Allocation concealment (selection bias) High risk No allocation concealment.
Blinding of participants and personnel (performance bias)
Mortality Low risk Not blinded, but mortality unlikely to be affected by knowledge of intervention.
Blinding of participants and personnel (performance bias)
Antimalarial prescribing to microscopy‐ or PCR‐negative people, appropriate treatment Low risk Not blinded, hospitalizations unlikely to be affected by knowledge of intervention.
Blinding of outcome assessment (detection bias)
Mortality Low risk Not blinded, unlikely to be affected by knowledge of intervention.
Blinding of outcome assessment (detection bias)
Antimalarial prescribing to microscopy‐ or PCR‐negative people, appropriate treatment Low risk Not blinded, unlikely to be affected by knowledge of intervention.
Incomplete outcome data (attrition bias)
Mortality High risk 4/21 intervention villages dropped out (2 before, 2 after training). Problems capturing mortality data as planned.
Incomplete outcome data (attrition bias)
Antimalarial prescribing to microscopy‐ or PCR‐negative people, appropriate treatment Unclear risk 4/21 intervention villages dropped out (2 before, 2 after training), unclear how this would affect outcome.

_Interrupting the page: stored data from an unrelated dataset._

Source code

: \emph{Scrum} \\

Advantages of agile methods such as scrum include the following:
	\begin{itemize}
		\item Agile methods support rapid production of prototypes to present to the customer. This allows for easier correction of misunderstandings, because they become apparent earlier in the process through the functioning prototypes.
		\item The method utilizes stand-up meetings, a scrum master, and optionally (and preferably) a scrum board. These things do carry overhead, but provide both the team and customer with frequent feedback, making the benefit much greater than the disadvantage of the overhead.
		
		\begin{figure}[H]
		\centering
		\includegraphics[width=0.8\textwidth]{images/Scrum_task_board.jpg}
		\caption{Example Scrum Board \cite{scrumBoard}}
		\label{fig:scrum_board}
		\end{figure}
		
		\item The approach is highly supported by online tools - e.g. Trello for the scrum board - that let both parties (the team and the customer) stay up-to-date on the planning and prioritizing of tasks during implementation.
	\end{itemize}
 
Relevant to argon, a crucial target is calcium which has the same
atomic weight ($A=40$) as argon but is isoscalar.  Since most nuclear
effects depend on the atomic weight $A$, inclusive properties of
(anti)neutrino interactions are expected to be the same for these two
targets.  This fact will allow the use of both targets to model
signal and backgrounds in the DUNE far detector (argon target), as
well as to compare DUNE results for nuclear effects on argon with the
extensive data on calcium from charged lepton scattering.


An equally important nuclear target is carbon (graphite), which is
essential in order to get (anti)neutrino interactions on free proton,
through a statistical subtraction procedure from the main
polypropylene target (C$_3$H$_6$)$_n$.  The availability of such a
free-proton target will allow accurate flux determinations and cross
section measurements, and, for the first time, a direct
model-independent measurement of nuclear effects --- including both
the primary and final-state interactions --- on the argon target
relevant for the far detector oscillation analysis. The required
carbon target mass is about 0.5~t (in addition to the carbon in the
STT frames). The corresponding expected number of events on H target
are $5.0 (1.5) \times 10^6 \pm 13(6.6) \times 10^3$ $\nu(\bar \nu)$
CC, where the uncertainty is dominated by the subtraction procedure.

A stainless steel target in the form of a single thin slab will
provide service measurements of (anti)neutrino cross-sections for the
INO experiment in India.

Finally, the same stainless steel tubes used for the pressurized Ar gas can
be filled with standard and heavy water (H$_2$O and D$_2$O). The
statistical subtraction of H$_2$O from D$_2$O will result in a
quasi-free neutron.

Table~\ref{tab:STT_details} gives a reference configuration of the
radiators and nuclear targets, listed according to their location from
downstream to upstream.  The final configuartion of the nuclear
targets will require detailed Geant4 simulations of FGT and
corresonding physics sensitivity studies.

Other bias Unclear risk Recruitment after randomization, which could have influenced selection, though little baseline imbalance. Intervention villages smaller, closer to health facility than controls, otherwise similar. Participants similar except intervention group less likely to be Bamar/Buddhist. Villages had to be ≥ 2 hours away from nearest selected villages, however there was evidence of contamination. 9 volunteers had ≥ 1‐month period without any mRDT activity. It is not known whether this inactive period was due to his/her absence, mRDT shortage, or no cases of fever.